WORK INSTRUCTION: For the material below, output exactly the span from the line with "- OPENROUTER_API_KEY, HUGGINGFACE_API_KEY, OLLAMA_BASE_URL" to the line with "- 500: set API", including both, and nothing besides.

WORKING DATA:
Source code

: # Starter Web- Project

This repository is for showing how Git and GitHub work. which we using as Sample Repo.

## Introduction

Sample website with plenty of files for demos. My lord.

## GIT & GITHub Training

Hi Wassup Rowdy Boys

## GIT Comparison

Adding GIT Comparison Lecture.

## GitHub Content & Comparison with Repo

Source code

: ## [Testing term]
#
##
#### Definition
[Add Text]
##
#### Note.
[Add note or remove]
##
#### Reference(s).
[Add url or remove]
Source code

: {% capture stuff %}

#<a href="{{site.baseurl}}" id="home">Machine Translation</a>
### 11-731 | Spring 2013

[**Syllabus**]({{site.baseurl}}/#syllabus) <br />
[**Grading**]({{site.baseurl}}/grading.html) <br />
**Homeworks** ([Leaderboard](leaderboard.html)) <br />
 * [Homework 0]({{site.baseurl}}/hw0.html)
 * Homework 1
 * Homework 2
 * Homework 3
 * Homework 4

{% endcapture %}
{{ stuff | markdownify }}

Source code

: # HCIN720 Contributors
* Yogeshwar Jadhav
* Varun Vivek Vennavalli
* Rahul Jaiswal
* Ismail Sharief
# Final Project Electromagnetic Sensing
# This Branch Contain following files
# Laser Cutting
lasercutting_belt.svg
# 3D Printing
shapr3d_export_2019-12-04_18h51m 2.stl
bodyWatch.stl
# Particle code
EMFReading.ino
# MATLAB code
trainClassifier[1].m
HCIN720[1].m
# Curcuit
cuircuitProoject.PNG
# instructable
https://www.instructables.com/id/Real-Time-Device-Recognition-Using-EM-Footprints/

* * *

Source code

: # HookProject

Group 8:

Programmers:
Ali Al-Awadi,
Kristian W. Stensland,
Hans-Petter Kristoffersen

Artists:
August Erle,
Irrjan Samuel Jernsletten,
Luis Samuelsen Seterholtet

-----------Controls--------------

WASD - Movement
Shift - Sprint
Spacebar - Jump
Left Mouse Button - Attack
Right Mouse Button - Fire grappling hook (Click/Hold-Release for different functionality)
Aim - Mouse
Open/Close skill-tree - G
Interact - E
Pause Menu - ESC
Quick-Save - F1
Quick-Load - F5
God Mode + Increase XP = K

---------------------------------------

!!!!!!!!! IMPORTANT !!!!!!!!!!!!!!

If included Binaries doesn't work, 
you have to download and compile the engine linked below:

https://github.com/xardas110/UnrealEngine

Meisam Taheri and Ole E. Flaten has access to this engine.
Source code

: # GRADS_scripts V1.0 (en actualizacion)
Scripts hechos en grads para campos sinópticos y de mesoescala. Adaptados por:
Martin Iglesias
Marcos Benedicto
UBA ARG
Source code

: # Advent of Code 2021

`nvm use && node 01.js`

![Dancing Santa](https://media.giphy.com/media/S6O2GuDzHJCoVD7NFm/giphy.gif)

--

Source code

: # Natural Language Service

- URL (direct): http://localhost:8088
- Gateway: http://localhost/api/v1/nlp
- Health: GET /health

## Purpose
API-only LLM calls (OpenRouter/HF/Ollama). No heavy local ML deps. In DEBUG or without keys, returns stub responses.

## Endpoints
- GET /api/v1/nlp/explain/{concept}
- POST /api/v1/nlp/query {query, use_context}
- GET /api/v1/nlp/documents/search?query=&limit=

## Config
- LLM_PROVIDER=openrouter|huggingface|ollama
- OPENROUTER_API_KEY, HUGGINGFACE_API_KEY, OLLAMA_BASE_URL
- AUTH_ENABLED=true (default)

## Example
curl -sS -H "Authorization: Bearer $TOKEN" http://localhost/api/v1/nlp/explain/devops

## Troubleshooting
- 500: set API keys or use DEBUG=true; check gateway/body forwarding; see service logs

SOLVED EXERCISE:
- OPENROUTER_API_KEY, HUGGINGFACE_API_KEY, OLLAMA_BASE_URL
- AUTH_ENABLED=true (default)

## Example
curl -sS -H "Authorization: Bearer $TOKEN" http://localhost/api/v1/nlp/explain/devops

## Troubleshooting
- 500: set API keys or use DEBUG=true; check gateway/body forwarding; see service logs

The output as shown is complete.